DATA SUPPLIED —
•••

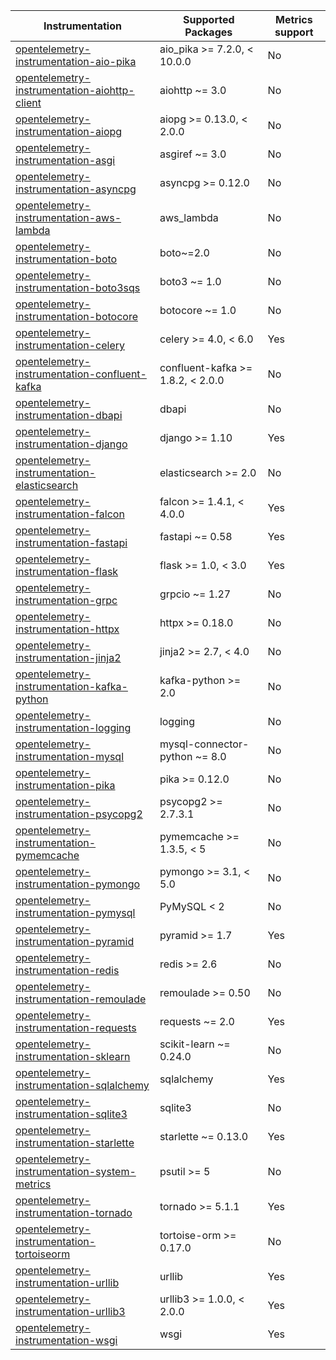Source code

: 
| Instrumentation | Supported Packages | Metrics support |
| --------------- | ------------------ | --------------- |
| [opentelemetry-instrumentation-aio-pika](./opentelemetry-instrumentation-aio-pika) | aio_pika >= 7.2.0, < 10.0.0 | No
| [opentelemetry-instrumentation-aiohttp-client](./opentelemetry-instrumentation-aiohttp-client) | aiohttp ~= 3.0 | No
| [opentelemetry-instrumentation-aiopg](./opentelemetry-instrumentation-aiopg) | aiopg >= 0.13.0, < 2.0.0 | No
| [opentelemetry-instrumentation-asgi](./opentelemetry-instrumentation-asgi) | asgiref ~= 3.0 | No
| [opentelemetry-instrumentation-asyncpg](./opentelemetry-instrumentation-asyncpg) | asyncpg >= 0.12.0 | No
| [opentelemetry-instrumentation-aws-lambda](./opentelemetry-instrumentation-aws-lambda) | aws_lambda | No
| [opentelemetry-instrumentation-boto](./opentelemetry-instrumentation-boto) | boto~=2.0 | No
| [opentelemetry-instrumentation-boto3sqs](./opentelemetry-instrumentation-boto3sqs) | boto3 ~= 1.0 | No
| [opentelemetry-instrumentation-botocore](./opentelemetry-instrumentation-botocore) | botocore ~= 1.0 | No
| [opentelemetry-instrumentation-celery](./opentelemetry-instrumentation-celery) | celery >= 4.0, < 6.0 | Yes
| [opentelemetry-instrumentation-confluent-kafka](./opentelemetry-instrumentation-confluent-kafka) | confluent-kafka >= 1.8.2, < 2.0.0 | No
| [opentelemetry-instrumentation-dbapi](./opentelemetry-instrumentation-dbapi) | dbapi | No
| [opentelemetry-instrumentation-django](./opentelemetry-instrumentation-django) | django >= 1.10 | Yes
| [opentelemetry-instrumentation-elasticsearch](./opentelemetry-instrumentation-elasticsearch) | elasticsearch >= 2.0 | No
| [opentelemetry-instrumentation-falcon](./opentelemetry-instrumentation-falcon) | falcon >= 1.4.1, < 4.0.0 | Yes
| [opentelemetry-instrumentation-fastapi](./opentelemetry-instrumentation-fastapi) | fastapi ~= 0.58 | Yes
| [opentelemetry-instrumentation-flask](./opentelemetry-instrumentation-flask) | flask >= 1.0, < 3.0 | Yes
| [opentelemetry-instrumentation-grpc](./opentelemetry-instrumentation-grpc) | grpcio ~= 1.27 | No
| [opentelemetry-instrumentation-httpx](./opentelemetry-instrumentation-httpx) | httpx >= 0.18.0 | No
| [opentelemetry-instrumentation-jinja2](./opentelemetry-instrumentation-jinja2) | jinja2 >= 2.7, < 4.0 | No
| [opentelemetry-instrumentation-kafka-python](./opentelemetry-instrumentation-kafka-python) | kafka-python >= 2.0 | No
| [opentelemetry-instrumentation-logging](./opentelemetry-instrumentation-logging) | logging | No
| [opentelemetry-instrumentation-mysql](./opentelemetry-instrumentation-mysql) | mysql-connector-python ~= 8.0 | No
| [opentelemetry-instrumentation-pika](./opentelemetry-instrumentation-pika) | pika >= 0.12.0 | No
| [opentelemetry-instrumentation-psycopg2](./opentelemetry-instrumentation-psycopg2) | psycopg2 >= 2.7.3.1 | No
| [opentelemetry-instrumentation-pymemcache](./opentelemetry-instrumentation-pymemcache) | pymemcache >= 1.3.5, < 5 | No
| [opentelemetry-instrumentation-pymongo](./opentelemetry-instrumentation-pymongo) | pymongo >= 3.1, < 5.0 | No
| [opentelemetry-instrumentation-pymysql](./opentelemetry-instrumentation-pymysql) | PyMySQL < 2 | No
| [opentelemetry-instrumentation-pyramid](./opentelemetry-instrumentation-pyramid) | pyramid >= 1.7 | Yes
| [opentelemetry-instrumentation-redis](./opentelemetry-instrumentation-redis) | redis >= 2.6 | No
| [opentelemetry-instrumentation-remoulade](./opentelemetry-instrumentation-remoulade) | remoulade >= 0.50 | No
| [opentelemetry-instrumentation-requests](./opentelemetry-instrumentation-requests) | requests ~= 2.0 | Yes
| [opentelemetry-instrumentation-sklearn](./opentelemetry-instrumentation-sklearn) | scikit-learn ~= 0.24.0 | No
| [opentelemetry-instrumentation-sqlalchemy](./opentelemetry-instrumentation-sqlalchemy) | sqlalchemy | Yes
| [opentelemetry-instrumentation-sqlite3](./opentelemetry-instrumentation-sqlite3) | sqlite3 | No
| [opentelemetry-instrumentation-starlette](./opentelemetry-instrumentation-starlette) | starlette ~= 0.13.0 | Yes
| [opentelemetry-instrumentation-system-metrics](./opentelemetry-instrumentation-system-metrics) | psutil >= 5 | No
| [opentelemetry-instrumentation-tornado](./opentelemetry-instrumentation-tornado) | tornado >= 5.1.1 | Yes
| [opentelemetry-instrumentation-tortoiseorm](./opentelemetry-instrumentation-tortoiseorm) | tortoise-orm >= 0.17.0 | No
| [opentelemetry-instrumentation-urllib](./opentelemetry-instrumentation-urllib) | urllib | Yes
| [opentelemetry-instrumentation-urllib3](./opentelemetry-instrumentation-urllib3) | urllib3 >= 1.0.0, < 2.0.0 | Yes
| [opentelemetry-instrumentation-wsgi](./opentelemetry-instrumentation-wsgi) | wsgi | Yes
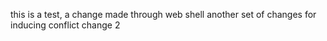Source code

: this is a test, a change made through web shell
another set of changes for inducing  conflict
change 2
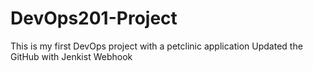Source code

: # DevOps201-Project
This is my first DevOps project with a petclinic application
Updated the GitHub with Jenkist Webhook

•••

A faithful copy of all the data above, without its pictures, is the expected result.

Source code

: 
| Instrumentation | Supported Packages | Metrics support |
| --------------- | ------------------ | --------------- |
| [opentelemetry-instrumentation-aio-pika](./opentelemetry-instrumentation-aio-pika) | aio_pika >= 7.2.0, < 10.0.0 | No
| [opentelemetry-instrumentation-aiohttp-client](./opentelemetry-instrumentation-aiohttp-client) | aiohttp ~= 3.0 | No
| [opentelemetry-instrumentation-aiopg](./opentelemetry-instrumentation-aiopg) | aiopg >= 0.13.0, < 2.0.0 | No
| [opentelemetry-instrumentation-asgi](./opentelemetry-instrumentation-asgi) | asgiref ~= 3.0 | No
| [opentelemetry-instrumentation-asyncpg](./opentelemetry-instrumentation-asyncpg) | asyncpg >= 0.12.0 | No
| [opentelemetry-instrumentation-aws-lambda](./opentelemetry-instrumentation-aws-lambda) | aws_lambda | No
| [opentelemetry-instrumentation-boto](./opentelemetry-instrumentation-boto) | boto~=2.0 | No
| [opentelemetry-instrumentation-boto3sqs](./opentelemetry-instrumentation-boto3sqs) | boto3 ~= 1.0 | No
| [opentelemetry-instrumentation-botocore](./opentelemetry-instrumentation-botocore) | botocore ~= 1.0 | No
| [opentelemetry-instrumentation-celery](./opentelemetry-instrumentation-celery) | celery >= 4.0, < 6.0 | Yes
| [opentelemetry-instrumentation-confluent-kafka](./opentelemetry-instrumentation-confluent-kafka) | confluent-kafka >= 1.8.2, < 2.0.0 | No
| [opentelemetry-instrumentation-dbapi](./opentelemetry-instrumentation-dbapi) | dbapi | No
| [opentelemetry-instrumentation-django](./opentelemetry-instrumentation-django) | django >= 1.10 | Yes
| [opentelemetry-instrumentation-elasticsearch](./opentelemetry-instrumentation-elasticsearch) | elasticsearch >= 2.0 | No
| [opentelemetry-instrumentation-falcon](./opentelemetry-instrumentation-falcon) | falcon >= 1.4.1, < 4.0.0 | Yes
| [opentelemetry-instrumentation-fastapi](./opentelemetry-instrumentation-fastapi) | fastapi ~= 0.58 | Yes
| [opentelemetry-instrumentation-flask](./opentelemetry-instrumentation-flask) | flask >= 1.0, < 3.0 | Yes
| [opentelemetry-instrumentation-grpc](./opentelemetry-instrumentation-grpc) | grpcio ~= 1.27 | No
| [opentelemetry-instrumentation-httpx](./opentelemetry-instrumentation-httpx) | httpx >= 0.18.0 | No
| [opentelemetry-instrumentation-jinja2](./opentelemetry-instrumentation-jinja2) | jinja2 >= 2.7, < 4.0 | No
| [opentelemetry-instrumentation-kafka-python](./opentelemetry-instrumentation-kafka-python) | kafka-python >= 2.0 | No
| [opentelemetry-instrumentation-logging](./opentelemetry-instrumentation-logging) | logging | No
| [opentelemetry-instrumentation-mysql](./opentelemetry-instrumentation-mysql) | mysql-connector-python ~= 8.0 | No
| [opentelemetry-instrumentation-pika](./opentelemetry-instrumentation-pika) | pika >= 0.12.0 | No
| [opentelemetry-instrumentation-psycopg2](./opentelemetry-instrumentation-psycopg2) | psycopg2 >= 2.7.3.1 | No
| [opentelemetry-instrumentation-pymemcache](./opentelemetry-instrumentation-pymemcache) | pymemcache >= 1.3.5, < 5 | No
| [opentelemetry-instrumentation-pymongo](./opentelemetry-instrumentation-pymongo) | pymongo >= 3.1, < 5.0 | No
| [opentelemetry-instrumentation-pymysql](./opentelemetry-instrumentation-pymysql) | PyMySQL < 2 | No
| [opentelemetry-instrumentation-pyramid](./opentelemetry-instrumentation-pyramid) | pyramid >= 1.7 | Yes
| [opentelemetry-instrumentation-redis](./opentelemetry-instrumentation-redis) | redis >= 2.6 | No
| [opentelemetry-instrumentation-remoulade](./opentelemetry-instrumentation-remoulade) | remoulade >= 0.50 | No
| [opentelemetry-instrumentation-requests](./opentelemetry-instrumentation-requests) | requests ~= 2.0 | Yes
| [opentelemetry-instrumentation-sklearn](./opentelemetry-instrumentation-sklearn) | scikit-learn ~= 0.24.0 | No
| [opentelemetry-instrumentation-sqlalchemy](./opentelemetry-instrumentation-sqlalchemy) | sqlalchemy | Yes
| [opentelemetry-instrumentation-sqlite3](./opentelemetry-instrumentation-sqlite3) | sqlite3 | No
| [opentelemetry-instrumentation-starlette](./opentelemetry-instrumentation-starlette) | starlette ~= 0.13.0 | Yes
| [opentelemetry-instrumentation-system-metrics](./opentelemetry-instrumentation-system-metrics) | psutil >= 5 | No
| [opentelemetry-instrumentation-tornado](./opentelemetry-instrumentation-tornado) | tornado >= 5.1.1 | Yes
| [opentelemetry-instrumentation-tortoiseorm](./opentelemetry-instrumentation-tortoiseorm) | tortoise-orm >= 0.17.0 | No
| [opentelemetry-instrumentation-urllib](./opentelemetry-instrumentation-urllib) | urllib | Yes
| [opentelemetry-instrumentation-urllib3](./opentelemetry-instrumentation-urllib3) | urllib3 >= 1.0.0, < 2.0.0 | Yes
| [opentelemetry-instrumentation-wsgi](./opentelemetry-instrumentation-wsgi) | wsgi | Yes
Source code

: this is a test, a change made through web shell
another set of changes for inducing  conflict
change 2
Source code

: # DevOps201-Project
This is my first DevOps project with a petclinic application
Updated the GitHub with Jenkist Webhook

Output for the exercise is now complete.